Große wie kleine Anteilseigner wollen in erster Linie verdienen. Die langfristiger orientierten, beziehen den Zins oder die Dividende, als Überschussbeteiligung in ihre Überlegungen ein, der kurzfristiger Handelnde zielt eher auf Kursdifferenzen ab. Kurse sind im Grunde eingepreiste Gewinnerwartungen (von Unternehmen).
Die aktuelle Unternehmenskultur hat sich von der langfristig und auf Namen, Ansehen und Familientradition basierenden Personengesellschaft zur Kapitalgesellschaft gewandelt, die im wesentlichen auf kuriosen Beteiligungsstrukturen, (steuerwirksamen) Gewinnverschiebungsmodellen und zeitlich befristeten Managerverträgen basiert. Sie ist vorrangig daran interessiert, die Kennzahlen hinzubekommen und den Gewinn zu maximieren. Kapitalgesellschaften handeln durch die Prämisse der Gewinnmaximierung und der relativ kurzfristigen Unternehmensziele, indem sie neben der Erweiterung der Märkte und dem Kreieren von Bedarf vorrangig Kosten senken, durch Einsparung von Materialkosten und Lohnkosten.

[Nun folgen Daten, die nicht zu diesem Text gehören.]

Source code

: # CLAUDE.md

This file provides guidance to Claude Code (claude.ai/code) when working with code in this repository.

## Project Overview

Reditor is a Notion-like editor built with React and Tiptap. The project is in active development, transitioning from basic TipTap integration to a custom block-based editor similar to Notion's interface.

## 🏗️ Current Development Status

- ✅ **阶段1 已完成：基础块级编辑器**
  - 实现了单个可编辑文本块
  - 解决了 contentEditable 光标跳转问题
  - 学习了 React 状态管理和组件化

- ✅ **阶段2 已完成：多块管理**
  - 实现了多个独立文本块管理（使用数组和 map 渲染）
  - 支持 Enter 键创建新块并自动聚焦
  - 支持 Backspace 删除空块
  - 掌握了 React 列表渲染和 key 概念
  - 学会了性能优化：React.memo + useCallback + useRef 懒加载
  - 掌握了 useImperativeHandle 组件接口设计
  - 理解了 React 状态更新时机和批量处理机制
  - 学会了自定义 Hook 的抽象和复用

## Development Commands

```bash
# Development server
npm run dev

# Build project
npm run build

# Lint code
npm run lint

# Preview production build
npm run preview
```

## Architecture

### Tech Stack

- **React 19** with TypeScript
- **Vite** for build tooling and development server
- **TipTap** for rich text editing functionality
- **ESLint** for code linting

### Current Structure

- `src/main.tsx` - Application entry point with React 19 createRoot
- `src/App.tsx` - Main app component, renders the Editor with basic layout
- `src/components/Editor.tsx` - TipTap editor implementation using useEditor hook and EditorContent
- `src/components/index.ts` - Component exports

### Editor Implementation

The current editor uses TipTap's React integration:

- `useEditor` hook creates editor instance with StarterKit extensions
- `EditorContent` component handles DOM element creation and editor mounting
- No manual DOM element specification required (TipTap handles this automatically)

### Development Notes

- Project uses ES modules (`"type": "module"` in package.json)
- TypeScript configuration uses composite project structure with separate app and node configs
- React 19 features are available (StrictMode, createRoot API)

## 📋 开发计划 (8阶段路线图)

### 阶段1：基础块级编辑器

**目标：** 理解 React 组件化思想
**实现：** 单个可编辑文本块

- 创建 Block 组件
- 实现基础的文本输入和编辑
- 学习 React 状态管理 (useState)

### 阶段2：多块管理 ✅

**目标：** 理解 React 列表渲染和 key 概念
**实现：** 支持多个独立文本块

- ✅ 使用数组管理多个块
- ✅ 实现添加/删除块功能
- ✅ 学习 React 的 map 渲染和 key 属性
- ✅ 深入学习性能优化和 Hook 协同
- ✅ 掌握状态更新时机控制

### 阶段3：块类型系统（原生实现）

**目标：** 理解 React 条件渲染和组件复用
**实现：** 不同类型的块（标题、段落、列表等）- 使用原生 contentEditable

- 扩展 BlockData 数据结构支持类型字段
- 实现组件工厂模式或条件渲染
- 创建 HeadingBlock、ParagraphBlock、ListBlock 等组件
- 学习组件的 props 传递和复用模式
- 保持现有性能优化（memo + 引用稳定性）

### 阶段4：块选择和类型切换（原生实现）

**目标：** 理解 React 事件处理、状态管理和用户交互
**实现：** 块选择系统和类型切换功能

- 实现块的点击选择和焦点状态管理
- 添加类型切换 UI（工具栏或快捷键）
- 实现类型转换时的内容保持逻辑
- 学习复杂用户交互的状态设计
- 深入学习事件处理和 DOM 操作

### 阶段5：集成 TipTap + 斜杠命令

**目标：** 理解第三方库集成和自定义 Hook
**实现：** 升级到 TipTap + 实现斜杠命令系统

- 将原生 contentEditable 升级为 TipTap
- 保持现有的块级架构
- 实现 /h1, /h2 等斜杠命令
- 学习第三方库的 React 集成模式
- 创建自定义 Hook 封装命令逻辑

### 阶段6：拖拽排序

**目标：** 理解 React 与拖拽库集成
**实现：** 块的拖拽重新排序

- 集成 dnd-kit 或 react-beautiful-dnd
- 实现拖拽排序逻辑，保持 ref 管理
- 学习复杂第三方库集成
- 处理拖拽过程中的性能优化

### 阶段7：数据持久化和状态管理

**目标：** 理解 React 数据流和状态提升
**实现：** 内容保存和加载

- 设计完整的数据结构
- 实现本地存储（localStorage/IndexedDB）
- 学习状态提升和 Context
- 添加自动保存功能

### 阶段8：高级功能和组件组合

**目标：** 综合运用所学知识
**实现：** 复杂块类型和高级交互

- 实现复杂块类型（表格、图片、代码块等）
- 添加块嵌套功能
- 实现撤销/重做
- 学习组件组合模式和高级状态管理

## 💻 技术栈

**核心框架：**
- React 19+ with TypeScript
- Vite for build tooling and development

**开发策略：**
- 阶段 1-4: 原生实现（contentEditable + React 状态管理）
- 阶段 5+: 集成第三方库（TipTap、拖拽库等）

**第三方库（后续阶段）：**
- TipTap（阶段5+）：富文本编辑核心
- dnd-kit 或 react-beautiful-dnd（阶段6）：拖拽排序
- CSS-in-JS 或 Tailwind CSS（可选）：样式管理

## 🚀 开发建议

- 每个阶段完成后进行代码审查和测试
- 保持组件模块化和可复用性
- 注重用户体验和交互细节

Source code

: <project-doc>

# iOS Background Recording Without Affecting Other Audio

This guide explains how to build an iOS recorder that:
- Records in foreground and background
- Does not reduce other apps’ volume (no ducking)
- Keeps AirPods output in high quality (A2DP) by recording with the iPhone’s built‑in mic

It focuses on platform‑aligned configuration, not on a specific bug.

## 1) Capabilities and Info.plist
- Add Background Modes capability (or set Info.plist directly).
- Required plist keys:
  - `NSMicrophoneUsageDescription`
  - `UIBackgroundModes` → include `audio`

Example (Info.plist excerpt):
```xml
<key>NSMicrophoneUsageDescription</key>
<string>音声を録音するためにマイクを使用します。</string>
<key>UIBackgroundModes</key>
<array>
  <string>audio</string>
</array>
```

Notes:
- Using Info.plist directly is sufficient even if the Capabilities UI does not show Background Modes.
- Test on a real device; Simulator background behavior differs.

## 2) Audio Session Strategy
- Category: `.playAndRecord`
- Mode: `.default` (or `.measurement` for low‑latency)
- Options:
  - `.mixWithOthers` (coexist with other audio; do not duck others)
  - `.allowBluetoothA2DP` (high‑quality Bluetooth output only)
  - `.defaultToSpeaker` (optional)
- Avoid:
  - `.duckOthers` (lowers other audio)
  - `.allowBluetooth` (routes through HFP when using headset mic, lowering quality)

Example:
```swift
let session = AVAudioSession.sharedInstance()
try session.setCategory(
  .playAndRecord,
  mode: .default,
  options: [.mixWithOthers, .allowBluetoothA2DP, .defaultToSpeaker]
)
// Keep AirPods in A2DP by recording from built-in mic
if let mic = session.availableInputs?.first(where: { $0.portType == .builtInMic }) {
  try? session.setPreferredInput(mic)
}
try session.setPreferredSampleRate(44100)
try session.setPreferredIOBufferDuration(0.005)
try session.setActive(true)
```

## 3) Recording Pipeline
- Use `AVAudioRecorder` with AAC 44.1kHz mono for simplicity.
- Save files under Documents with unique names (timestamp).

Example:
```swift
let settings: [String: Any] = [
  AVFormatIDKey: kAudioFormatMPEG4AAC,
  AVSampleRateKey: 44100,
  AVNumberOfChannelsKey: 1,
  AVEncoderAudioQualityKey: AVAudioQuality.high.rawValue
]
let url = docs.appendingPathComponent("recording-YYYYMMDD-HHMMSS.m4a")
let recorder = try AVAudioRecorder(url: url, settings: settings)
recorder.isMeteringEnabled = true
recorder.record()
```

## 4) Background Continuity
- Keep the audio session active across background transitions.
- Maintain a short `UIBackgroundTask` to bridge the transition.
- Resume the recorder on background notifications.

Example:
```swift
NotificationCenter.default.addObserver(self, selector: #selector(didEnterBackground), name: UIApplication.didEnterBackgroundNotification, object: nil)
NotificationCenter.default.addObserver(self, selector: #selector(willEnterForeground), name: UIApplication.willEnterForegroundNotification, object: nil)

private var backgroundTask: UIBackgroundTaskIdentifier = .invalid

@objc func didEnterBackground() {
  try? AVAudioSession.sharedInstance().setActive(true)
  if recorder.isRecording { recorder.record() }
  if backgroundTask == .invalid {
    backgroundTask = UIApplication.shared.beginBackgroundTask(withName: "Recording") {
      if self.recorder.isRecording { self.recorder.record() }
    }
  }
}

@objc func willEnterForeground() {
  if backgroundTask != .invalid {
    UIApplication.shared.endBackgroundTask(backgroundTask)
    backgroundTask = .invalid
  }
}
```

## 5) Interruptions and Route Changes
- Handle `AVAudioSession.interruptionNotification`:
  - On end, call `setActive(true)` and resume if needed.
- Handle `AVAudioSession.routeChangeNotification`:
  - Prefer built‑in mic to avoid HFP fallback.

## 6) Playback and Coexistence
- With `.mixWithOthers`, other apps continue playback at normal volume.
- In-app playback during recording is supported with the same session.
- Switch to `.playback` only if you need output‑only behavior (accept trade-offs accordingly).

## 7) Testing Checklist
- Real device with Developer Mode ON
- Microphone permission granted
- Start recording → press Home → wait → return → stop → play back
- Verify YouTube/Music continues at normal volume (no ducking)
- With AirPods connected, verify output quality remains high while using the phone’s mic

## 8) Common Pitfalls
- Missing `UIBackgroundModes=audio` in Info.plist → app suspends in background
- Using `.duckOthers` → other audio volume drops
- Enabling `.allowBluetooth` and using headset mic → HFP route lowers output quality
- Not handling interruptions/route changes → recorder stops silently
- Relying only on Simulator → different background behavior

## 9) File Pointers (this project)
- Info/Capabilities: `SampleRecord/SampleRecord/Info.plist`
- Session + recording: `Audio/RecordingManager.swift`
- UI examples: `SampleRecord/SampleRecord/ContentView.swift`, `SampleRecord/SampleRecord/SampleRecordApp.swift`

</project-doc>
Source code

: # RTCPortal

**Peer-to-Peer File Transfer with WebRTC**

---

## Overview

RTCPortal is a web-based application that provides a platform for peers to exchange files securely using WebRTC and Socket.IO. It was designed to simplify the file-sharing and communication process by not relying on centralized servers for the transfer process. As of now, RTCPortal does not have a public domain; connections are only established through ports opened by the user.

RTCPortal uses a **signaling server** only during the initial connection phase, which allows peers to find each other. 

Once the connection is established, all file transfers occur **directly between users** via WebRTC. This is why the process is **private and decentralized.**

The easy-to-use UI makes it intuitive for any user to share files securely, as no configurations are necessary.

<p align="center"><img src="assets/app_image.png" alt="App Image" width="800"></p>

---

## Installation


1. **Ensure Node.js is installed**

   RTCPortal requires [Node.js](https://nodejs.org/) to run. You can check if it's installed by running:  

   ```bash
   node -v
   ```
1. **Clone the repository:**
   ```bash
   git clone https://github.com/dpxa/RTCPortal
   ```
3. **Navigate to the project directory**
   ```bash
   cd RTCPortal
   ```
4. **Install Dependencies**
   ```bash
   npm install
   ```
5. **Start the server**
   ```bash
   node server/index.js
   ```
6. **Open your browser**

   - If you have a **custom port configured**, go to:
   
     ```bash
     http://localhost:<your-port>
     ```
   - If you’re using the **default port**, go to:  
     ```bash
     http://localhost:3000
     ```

Neuerdings betrifft dies vorrangig die „gekauften“ Kapitalgesellschaften, in denen die Mutter wiederum zu einem Aktionär wird und „rausholen“ will. Jeder kennt die Auswüchse des „Kaputtsanierens“. Damit wird dem von Jürgen Schrempp propagierten Begriff des „Shareholder Value“ nachgekommen. Die Firmenleitung ist letztlich den Aktionären Rechenschaft schuldig. Auch der Kleinaktionär sollte sich dessen bewusst sein, dass er in Fonds das Stimmrecht an Banken delegiert und damit auch in gewisser Weise die Verantwortung abgibt und sein Interesse auf reine Zahlen reduziert. Die bösen Fonds setzen (auch) sein Interesse um.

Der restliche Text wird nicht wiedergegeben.